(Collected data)

Start of Block

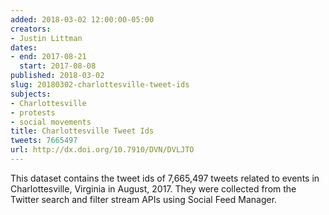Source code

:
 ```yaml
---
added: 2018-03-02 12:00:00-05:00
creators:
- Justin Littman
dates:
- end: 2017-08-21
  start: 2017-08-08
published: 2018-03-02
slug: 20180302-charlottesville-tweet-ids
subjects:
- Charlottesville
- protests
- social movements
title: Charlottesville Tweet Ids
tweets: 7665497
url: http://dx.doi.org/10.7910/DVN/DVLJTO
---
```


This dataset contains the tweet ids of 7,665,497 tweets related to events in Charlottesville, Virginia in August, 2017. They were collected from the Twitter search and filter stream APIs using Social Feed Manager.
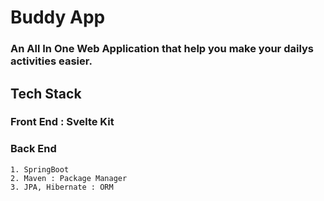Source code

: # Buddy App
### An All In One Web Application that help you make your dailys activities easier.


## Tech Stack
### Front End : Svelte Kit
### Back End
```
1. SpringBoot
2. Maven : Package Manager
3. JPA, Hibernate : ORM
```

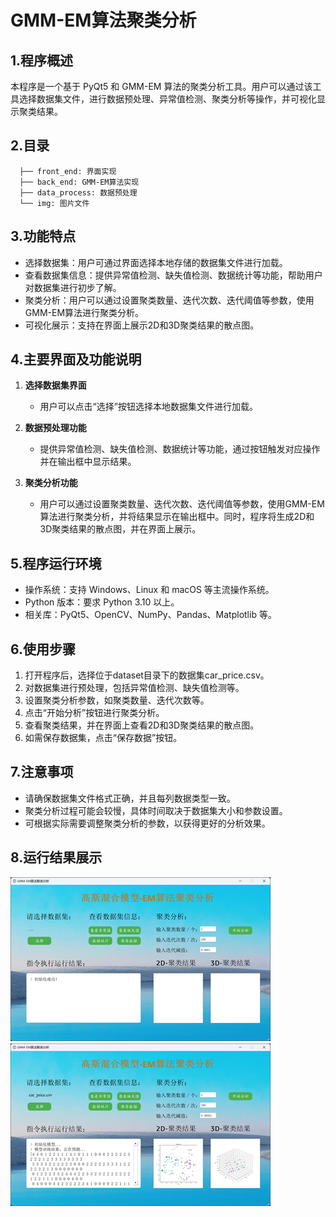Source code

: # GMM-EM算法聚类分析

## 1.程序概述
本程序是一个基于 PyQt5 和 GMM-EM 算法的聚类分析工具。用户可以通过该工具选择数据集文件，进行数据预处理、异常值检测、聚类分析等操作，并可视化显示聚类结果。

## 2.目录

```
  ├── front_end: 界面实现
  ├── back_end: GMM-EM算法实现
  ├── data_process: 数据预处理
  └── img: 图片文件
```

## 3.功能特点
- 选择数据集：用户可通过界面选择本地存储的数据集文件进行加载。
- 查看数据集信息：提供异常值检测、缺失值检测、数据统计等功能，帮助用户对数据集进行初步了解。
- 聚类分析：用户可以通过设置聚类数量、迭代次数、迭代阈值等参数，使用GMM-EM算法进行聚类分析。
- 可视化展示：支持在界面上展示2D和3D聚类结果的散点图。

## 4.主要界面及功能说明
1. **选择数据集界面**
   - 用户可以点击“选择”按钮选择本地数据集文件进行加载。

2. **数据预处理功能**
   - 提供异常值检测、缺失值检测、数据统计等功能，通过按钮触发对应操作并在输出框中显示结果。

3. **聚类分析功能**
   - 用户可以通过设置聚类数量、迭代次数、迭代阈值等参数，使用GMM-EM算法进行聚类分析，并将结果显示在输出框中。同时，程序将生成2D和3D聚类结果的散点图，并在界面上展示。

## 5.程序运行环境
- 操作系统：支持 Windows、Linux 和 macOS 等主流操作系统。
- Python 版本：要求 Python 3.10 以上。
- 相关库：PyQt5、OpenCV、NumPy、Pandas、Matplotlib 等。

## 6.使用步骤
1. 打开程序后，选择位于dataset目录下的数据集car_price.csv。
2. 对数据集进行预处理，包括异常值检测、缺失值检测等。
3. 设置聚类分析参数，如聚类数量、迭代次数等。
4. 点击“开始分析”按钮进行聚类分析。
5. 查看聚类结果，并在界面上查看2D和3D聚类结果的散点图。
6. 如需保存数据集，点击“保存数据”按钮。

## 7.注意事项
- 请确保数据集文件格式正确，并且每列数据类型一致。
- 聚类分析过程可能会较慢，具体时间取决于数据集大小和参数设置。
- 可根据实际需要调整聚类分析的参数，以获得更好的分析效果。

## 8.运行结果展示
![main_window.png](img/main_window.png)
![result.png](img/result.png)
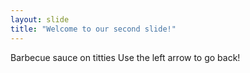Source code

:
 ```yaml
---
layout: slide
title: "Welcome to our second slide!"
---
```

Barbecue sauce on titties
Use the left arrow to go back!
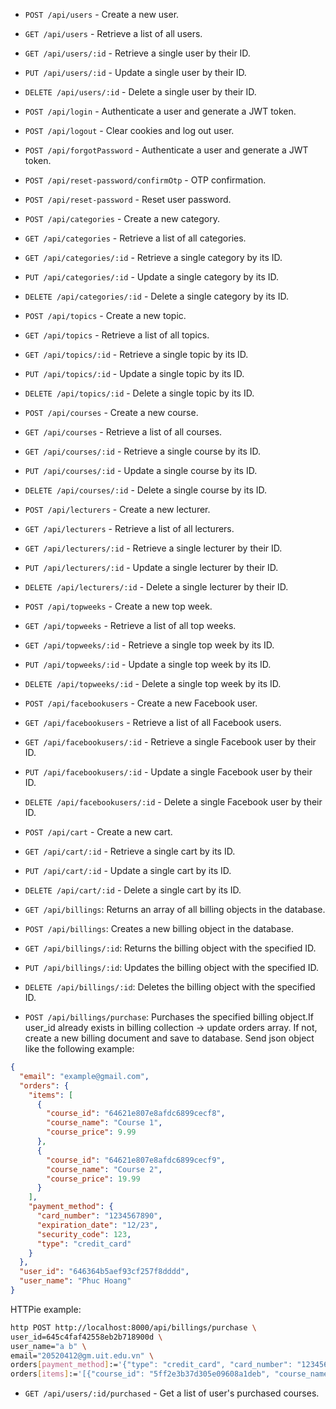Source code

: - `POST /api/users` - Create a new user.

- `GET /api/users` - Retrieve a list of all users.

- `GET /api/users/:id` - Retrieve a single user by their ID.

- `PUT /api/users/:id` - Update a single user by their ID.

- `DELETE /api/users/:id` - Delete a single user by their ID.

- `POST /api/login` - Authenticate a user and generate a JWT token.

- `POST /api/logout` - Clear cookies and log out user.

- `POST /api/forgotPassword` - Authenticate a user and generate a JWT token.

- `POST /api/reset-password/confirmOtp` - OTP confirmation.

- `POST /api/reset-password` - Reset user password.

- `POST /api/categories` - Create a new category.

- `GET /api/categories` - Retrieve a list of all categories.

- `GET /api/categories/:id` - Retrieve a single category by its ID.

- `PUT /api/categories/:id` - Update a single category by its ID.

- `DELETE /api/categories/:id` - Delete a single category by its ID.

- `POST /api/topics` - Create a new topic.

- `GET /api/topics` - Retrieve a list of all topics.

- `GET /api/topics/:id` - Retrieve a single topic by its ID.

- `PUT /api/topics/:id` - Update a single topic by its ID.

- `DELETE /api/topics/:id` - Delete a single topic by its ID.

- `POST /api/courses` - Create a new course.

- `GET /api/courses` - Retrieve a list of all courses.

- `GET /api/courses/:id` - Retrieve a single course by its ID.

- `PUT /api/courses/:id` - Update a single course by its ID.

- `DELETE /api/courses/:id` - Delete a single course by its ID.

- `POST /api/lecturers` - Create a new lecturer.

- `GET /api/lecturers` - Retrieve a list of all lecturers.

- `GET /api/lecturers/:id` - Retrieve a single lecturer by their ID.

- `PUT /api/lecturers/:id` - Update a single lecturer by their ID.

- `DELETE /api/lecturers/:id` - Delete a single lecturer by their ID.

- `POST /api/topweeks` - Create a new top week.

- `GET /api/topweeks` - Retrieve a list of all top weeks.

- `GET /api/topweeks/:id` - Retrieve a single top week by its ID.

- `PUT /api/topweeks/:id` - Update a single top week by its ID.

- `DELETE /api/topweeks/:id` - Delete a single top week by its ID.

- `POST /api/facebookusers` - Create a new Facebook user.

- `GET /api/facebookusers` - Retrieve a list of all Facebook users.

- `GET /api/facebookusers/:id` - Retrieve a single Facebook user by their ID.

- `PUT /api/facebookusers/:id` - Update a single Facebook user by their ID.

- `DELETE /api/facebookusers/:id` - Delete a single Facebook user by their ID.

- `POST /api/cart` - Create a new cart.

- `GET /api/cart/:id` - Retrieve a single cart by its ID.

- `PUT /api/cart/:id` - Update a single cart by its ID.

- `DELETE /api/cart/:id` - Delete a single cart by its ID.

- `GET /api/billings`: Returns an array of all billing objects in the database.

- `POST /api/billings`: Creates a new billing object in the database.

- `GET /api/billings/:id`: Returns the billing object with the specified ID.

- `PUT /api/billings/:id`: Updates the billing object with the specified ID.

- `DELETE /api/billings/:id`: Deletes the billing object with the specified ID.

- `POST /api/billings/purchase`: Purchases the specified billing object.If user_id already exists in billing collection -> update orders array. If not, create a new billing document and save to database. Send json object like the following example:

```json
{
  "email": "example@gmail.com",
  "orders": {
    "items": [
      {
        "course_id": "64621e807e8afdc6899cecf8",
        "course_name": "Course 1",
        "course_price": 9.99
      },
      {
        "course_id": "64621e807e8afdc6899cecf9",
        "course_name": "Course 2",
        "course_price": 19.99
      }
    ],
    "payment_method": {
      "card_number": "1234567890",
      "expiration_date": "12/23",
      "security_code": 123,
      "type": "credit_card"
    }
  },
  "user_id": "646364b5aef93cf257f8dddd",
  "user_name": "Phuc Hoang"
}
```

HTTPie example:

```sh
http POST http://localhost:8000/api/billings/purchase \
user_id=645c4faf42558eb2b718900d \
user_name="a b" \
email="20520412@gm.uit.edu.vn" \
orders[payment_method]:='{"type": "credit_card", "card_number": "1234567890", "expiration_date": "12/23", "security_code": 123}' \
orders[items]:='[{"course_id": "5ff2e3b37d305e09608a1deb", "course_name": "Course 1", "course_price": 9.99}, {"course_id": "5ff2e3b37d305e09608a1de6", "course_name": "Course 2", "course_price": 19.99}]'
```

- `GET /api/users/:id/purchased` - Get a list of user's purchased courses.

End of Block

Your objective:
Using only the entries above, output the line with "Update a single category by its ID.", the line with "Update a single topic by its ID.", and all lines between them, exactly as they stand.

Answer space:
- `PUT /api/categories/:id` - Update a single category by its ID.

- `DELETE /api/categories/:id` - Delete a single category by its ID.

- `POST /api/topics` - Create a new topic.

- `GET /api/topics` - Retrieve a list of all topics.

- `GET /api/topics/:id` - Retrieve a single topic by its ID.

- `PUT /api/topics/:id` - Update a single topic by its ID.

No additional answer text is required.